#407 — String.prototype.localeCompare spec inconsistent about canonical equivalence

bug_id: 407
creation_ts: 2012-06-22 15:20:00 -0700
short_desc: String.prototype.localeCompare spec inconsistent about canonical equivalence
delta_ts: 2014-12-01 20:22:54 -0800
product: Draft for 6th Edition
component: technical issue
version: Rev 8: June 15, 2012 Draft
rep_platform: All
op_sys: All
bug_status: VERIFIED
resolution: FIXED
priority: Normal
bug_severity: normal
everconfirmed: true
reporter: Norbert
assigned_to: Allen Wirfs-Brock

commentid: 1045
comment_count: 0
who: Norbert
bug_when: 2012-06-22 15:20:12 -0700

From Markus Scherer's comments on internationalization support in ECMAScript edition 4 (applicable to all editions from ES3 to ES6 draft 8):

Edition 3 section 15.5.4.9 String.prototype.localeCompare() has a very abbreviated explanation of canonical equivalence, and one part requires canonical equivalence while another only recommends it.

Proposal: To update the text for this function by largely referring to relevant sections of the Unicode Standard, without expanding the required semantics of the function. Specifically (changes with <del>deletion</del> and <ins>insertion</ins>):

In the second NOTE make the following changes: "This function is intended to rely on whatever language-sensitive comparison functionality is available to the ECMAScript environment from the host environment, and to compare according to the ruls of the host environment's current locale. It is <del>strongly recommended</del> <ins>required</ins> that this function treat strings that are canonically equivalent according to the Unicode standard as identical <del>(in other words, compare the strings as if they had both been converted to Normalised Form C or D first)</del>. It is also recommended that this function not honour Unicode compatibility equivalences or decompositions. <ins>For a definition and discussion of canonical equivalence see the Unicode Standard, chapters 2 and 3, as well as <a href="http://www.unicode.org/reports/tr15/">UAX #15</a> Unicode Normalization Forms and <a href="http://www.unicode.org/notes/tn5/">UTN #5</a> Canonical Equivalence in Applications. See also <a href="http://www.unicode.org/reports/tr10/">UTS #10</a> Unicode Collation Algorithm."</ins>

Change the following paragraph: "If no language-sensitive comparison at all is available from the host environment, this function may perform a <del>bitwise</del> <ins>canonical equivalence</ins> comparison.

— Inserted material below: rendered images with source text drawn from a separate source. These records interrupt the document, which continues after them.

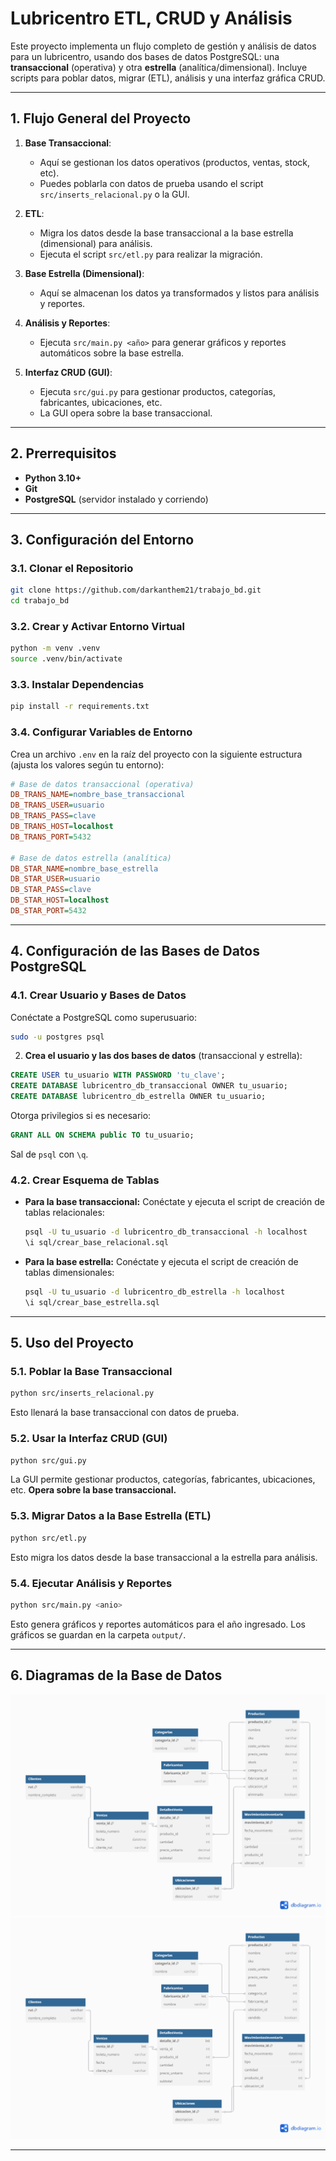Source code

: # Lubricentro ETL, CRUD y Análisis

Este proyecto implementa un flujo completo de gestión y análisis de datos para un lubricentro, usando dos bases de datos PostgreSQL: una **transaccional** (operativa) y otra **estrella** (analítica/dimensional). Incluye scripts para poblar datos, migrar (ETL), análisis y una interfaz gráfica CRUD.

---

## 1. Flujo General del Proyecto

1. **Base Transaccional**:
   - Aquí se gestionan los datos operativos (productos, ventas, stock, etc).
   - Puedes poblarla con datos de prueba usando el script `src/inserts_relacional.py` o la GUI.

2. **ETL**:
   - Migra los datos desde la base transaccional a la base estrella (dimensional) para análisis.
   - Ejecuta el script `src/etl.py` para realizar la migración.

3. **Base Estrella (Dimensional)**:
   - Aquí se almacenan los datos ya transformados y listos para análisis y reportes.

4. **Análisis y Reportes**:
   - Ejecuta `src/main.py <año>` para generar gráficos y reportes automáticos sobre la base estrella.

5. **Interfaz CRUD (GUI)**:
   - Ejecuta `src/gui.py` para gestionar productos, categorías, fabricantes, ubicaciones, etc.
   - La GUI opera sobre la base transaccional.

---

## 2. Prerrequisitos

- **Python 3.10+**
- **Git**
- **PostgreSQL** (servidor instalado y corriendo)

---

## 3. Configuración del Entorno

### 3.1. Clonar el Repositorio

```bash
git clone https://github.com/darkanthem21/trabajo_bd.git
cd trabajo_bd
```

### 3.2. Crear y Activar Entorno Virtual

```bash
python -m venv .venv
source .venv/bin/activate
```

### 3.3. Instalar Dependencias

```bash
pip install -r requirements.txt
```

### 3.4. Configurar Variables de Entorno

Crea un archivo `.env` en la raíz del proyecto con la siguiente estructura (ajusta los valores según tu entorno):

```ini
# Base de datos transaccional (operativa)
DB_TRANS_NAME=nombre_base_transaccional
DB_TRANS_USER=usuario
DB_TRANS_PASS=clave
DB_TRANS_HOST=localhost
DB_TRANS_PORT=5432

# Base de datos estrella (analítica)
DB_STAR_NAME=nombre_base_estrella
DB_STAR_USER=usuario
DB_STAR_PASS=clave
DB_STAR_HOST=localhost
DB_STAR_PORT=5432
```

---

## 4. Configuración de las Bases de Datos PostgreSQL

### 4.1. Crear Usuario y Bases de Datos

Conéctate a PostgreSQL como superusuario:

```bash
sudo -u postgres psql
```

2.  **Crea el usuario y las dos bases de datos** (transaccional y estrella):

```sql
CREATE USER tu_usuario WITH PASSWORD 'tu_clave';
CREATE DATABASE lubricentro_db_transaccional OWNER tu_usuario;
CREATE DATABASE lubricentro_db_estrella OWNER tu_usuario;
```

Otorga privilegios si es necesario:

```sql
GRANT ALL ON SCHEMA public TO tu_usuario;
```

Sal de `psql` con `\q`.

### 4.2. Crear Esquema de Tablas

- **Para la base transaccional:**
  Conéctate y ejecuta el script de creación de tablas relacionales:
  ```bash
  psql -U tu_usuario -d lubricentro_db_transaccional -h localhost
  \i sql/crear_base_relacional.sql
  ```

- **Para la base estrella:**
  Conéctate y ejecuta el script de creación de tablas dimensionales:
  ```bash
  psql -U tu_usuario -d lubricentro_db_estrella -h localhost
  \i sql/crear_base_estrella.sql
  ```

---

## 5. Uso del Proyecto

### 5.1. Poblar la Base Transaccional

```bash
python src/inserts_relacional.py
```
Esto llenará la base transaccional con datos de prueba.

### 5.2. Usar la Interfaz CRUD (GUI)

```bash
python src/gui.py
```
La GUI permite gestionar productos, categorías, fabricantes, ubicaciones, etc.
**Opera sobre la base transaccional.**

### 5.3. Migrar Datos a la Base Estrella (ETL)

```bash
python src/etl.py
```
Esto migra los datos desde la base transaccional a la estrella para análisis.

### 5.4. Ejecutar Análisis y Reportes

```bash
python src/main.py <anio>
```
Esto genera gráficos y reportes automáticos para el año ingresado.
Los gráficos se guardan en la carpeta `output/`.

---

## 6. Diagramas de la Base de Datos

![Diagrama de base de datos (Transaccional)](diagrama_db_transaccional.png)
![Diagrama de base de datos (Modelo estrella)](diagrama_db_new.png)


---
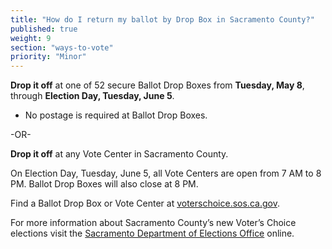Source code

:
 ```yaml
---
title: "How do I return my ballot by Drop Box in Sacramento County?"
published: true
weight: 9
section: "ways-to-vote"
priority: "Minor"
---
```


**Drop it off** at one of 52 secure Ballot Drop Boxes from **Tuesday, May 8**, through **Election Day, Tuesday, June 5**.  

- No postage is required at Ballot Drop Boxes.      

-OR-

**Drop it off** at any Vote Center in Sacramento County.   

On Election Day, Tuesday, June 5, all Vote Centers are open from 7 AM to 8 PM. Ballot Drop Boxes will also close at 8 PM. 

Find a Ballot Drop Box or Vote Center at [voterschoice.sos.ca.gov](http://www.sos.ca.gov/elections/voters-choice-act/). 

For more information about Sacramento County’s new Voter’s Choice elections visit the [Sacramento Department of Elections Office](http://www.elections.saccounty.net/VoteCenters/Pages/Vote-Center.aspx) online.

https://sites.google.com/site/markusicu/unicode/es/i18n-2003#Comparisons

commentid: 5910
comment_count: 1
who: Allen Wirfs-Brock
bug_when: 2013-10-18 15:49:53 -0700

fixed in rev20 editor's draft

commentid: 6109
comment_count: 2
who: Allen Wirfs-Brock
bug_when: 2013-10-29 09:45:52 -0700

fixed in rev20 draft, Oct. 28, 2013

commentid: 9433
comment_count: 3
who: Norbert
bug_when: 2014-07-20 22:32:47 -0700

Checked in rev 26 draft:

In the old version, the normative text required that implementations detect canonical equivalence, but the non-normative text only recommended that.

In the new version, the normative text added a loophole for implementations that don't have a locale-sensitive implementation available, in which case they don't have to detect canonical equivalence either, but now the non-normative text requires detection of canonical equivalence.

I believe the right solution is to revert the normative text to requiring detection of canonical equivalence. Note that canonical equivalence has nothing to do with language sensitivity - it's a core feature of the Unicode Standard that makes up for the fact that compatibility with legacy character encodings required Unicode to occasionally provide two different encodings for what humans would consider the same character.

commentid: 9723
comment_count: 4
who: Allen Wirfs-Brock
bug_when: 2014-08-07 16:27:02 -0700

fixed again in rev27 editor's draft

made canonically equivalent comparison mandatory and eliminated all normative mentions of host environment capabilities.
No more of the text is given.